## [Work order]
Exactly reproduce the data from its first line through the line with "1. **Primary Source**: Coordinates", leaving out every line after it.

## [Source records]
+ + + +
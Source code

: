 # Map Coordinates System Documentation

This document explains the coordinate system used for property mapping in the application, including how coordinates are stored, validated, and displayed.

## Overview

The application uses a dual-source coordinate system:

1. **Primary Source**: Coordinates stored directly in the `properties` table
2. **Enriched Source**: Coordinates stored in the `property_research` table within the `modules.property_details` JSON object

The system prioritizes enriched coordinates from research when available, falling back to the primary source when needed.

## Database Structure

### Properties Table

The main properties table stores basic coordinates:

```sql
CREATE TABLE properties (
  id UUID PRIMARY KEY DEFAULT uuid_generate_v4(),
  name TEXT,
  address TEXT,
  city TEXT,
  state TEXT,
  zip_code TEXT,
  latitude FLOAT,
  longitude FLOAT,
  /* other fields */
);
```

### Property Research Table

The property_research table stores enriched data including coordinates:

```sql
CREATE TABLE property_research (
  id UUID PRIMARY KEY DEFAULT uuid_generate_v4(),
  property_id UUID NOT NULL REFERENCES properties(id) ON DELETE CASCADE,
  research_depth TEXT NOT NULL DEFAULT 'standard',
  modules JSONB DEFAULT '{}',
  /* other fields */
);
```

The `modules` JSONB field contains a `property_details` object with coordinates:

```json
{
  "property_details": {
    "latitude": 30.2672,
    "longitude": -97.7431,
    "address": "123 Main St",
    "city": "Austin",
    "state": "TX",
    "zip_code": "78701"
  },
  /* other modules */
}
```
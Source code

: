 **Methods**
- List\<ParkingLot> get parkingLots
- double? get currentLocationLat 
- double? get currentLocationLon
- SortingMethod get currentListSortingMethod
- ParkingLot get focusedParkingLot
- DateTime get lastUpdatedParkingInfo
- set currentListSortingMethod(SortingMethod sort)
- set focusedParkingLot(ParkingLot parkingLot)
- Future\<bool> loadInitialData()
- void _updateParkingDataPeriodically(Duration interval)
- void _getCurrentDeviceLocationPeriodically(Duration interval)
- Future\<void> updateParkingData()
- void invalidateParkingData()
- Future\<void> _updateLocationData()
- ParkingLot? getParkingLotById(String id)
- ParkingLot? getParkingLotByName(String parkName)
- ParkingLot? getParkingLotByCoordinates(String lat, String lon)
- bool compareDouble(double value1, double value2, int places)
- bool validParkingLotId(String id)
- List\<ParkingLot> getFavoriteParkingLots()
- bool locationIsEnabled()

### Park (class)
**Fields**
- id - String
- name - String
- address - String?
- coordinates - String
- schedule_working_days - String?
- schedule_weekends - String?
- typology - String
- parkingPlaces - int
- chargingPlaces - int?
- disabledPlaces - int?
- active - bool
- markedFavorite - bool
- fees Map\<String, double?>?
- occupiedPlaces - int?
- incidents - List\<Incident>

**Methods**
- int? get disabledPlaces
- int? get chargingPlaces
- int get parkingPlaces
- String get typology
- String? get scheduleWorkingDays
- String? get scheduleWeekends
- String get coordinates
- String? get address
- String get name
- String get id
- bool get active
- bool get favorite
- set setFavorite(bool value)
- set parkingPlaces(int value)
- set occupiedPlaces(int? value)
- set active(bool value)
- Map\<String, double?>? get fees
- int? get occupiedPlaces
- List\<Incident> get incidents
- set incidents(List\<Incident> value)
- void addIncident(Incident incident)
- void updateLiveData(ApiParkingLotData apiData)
+ + + +
## [Response area]
Source code

: # Map Coordinates System Documentation

This document explains the coordinate system used for property mapping in the application, including how coordinates are stored, validated, and displayed.

## Overview

The application uses a dual-source coordinate system:

1. **Primary Source**: Coordinates stored directly in the `properties` table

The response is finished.